* Exercise prompt
In the records that follow, locate every line with "analyticsinsight" and extract it.

* Stored data
=====

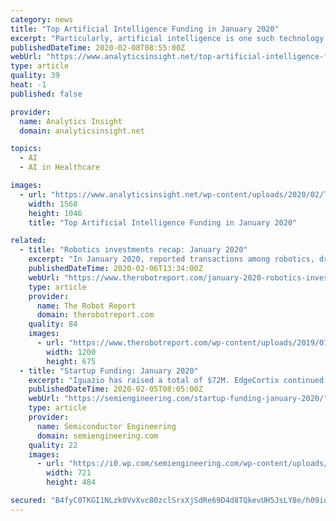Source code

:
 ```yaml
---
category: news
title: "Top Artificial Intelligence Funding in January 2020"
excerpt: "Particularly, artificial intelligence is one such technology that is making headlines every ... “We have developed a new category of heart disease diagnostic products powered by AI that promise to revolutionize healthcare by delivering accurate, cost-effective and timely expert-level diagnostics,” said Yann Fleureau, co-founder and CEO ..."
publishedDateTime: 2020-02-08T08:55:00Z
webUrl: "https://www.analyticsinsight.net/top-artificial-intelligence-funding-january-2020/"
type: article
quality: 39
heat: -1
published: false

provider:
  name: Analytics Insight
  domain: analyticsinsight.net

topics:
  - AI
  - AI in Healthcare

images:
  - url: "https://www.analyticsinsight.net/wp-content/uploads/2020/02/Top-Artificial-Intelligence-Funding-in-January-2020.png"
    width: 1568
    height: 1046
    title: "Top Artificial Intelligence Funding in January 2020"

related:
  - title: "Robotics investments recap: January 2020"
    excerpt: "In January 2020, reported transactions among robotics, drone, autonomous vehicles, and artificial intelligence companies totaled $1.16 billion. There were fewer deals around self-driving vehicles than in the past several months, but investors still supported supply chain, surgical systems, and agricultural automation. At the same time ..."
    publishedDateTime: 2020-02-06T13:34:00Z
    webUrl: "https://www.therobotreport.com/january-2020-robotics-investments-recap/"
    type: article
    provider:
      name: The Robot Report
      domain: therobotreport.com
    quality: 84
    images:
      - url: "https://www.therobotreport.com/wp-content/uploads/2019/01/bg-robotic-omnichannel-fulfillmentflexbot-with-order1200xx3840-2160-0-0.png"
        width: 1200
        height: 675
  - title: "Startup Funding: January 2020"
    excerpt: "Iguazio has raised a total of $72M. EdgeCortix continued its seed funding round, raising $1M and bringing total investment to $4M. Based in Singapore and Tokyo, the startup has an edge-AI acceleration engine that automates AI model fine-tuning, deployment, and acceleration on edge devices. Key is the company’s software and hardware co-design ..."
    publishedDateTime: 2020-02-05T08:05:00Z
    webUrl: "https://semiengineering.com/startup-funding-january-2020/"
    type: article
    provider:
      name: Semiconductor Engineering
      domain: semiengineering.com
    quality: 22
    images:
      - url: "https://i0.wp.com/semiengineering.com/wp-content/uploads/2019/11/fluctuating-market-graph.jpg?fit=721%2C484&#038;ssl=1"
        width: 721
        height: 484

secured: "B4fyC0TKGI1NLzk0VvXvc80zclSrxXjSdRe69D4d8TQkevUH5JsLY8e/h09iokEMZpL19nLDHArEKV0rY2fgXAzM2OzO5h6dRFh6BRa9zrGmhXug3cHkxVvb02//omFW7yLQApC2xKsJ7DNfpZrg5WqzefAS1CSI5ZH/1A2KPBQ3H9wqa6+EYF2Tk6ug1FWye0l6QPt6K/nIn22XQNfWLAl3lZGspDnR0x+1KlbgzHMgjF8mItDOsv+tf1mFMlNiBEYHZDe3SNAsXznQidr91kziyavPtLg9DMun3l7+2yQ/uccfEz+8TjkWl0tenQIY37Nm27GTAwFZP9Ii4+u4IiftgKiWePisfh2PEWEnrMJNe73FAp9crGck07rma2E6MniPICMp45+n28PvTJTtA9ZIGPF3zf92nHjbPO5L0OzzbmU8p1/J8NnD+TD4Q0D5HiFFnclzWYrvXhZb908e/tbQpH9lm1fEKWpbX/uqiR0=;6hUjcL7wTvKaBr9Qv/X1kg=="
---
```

=====

* Solved exercise
webUrl: "https://www.analyticsinsight.net/top-artificial-intelligence-funding-january-2020/"
  domain: analyticsinsight.net
  - url: "https://www.analyticsinsight.net/wp-content/uploads/2020/02/Top-Artificial-Intelligence-Funding-in-January-2020.png"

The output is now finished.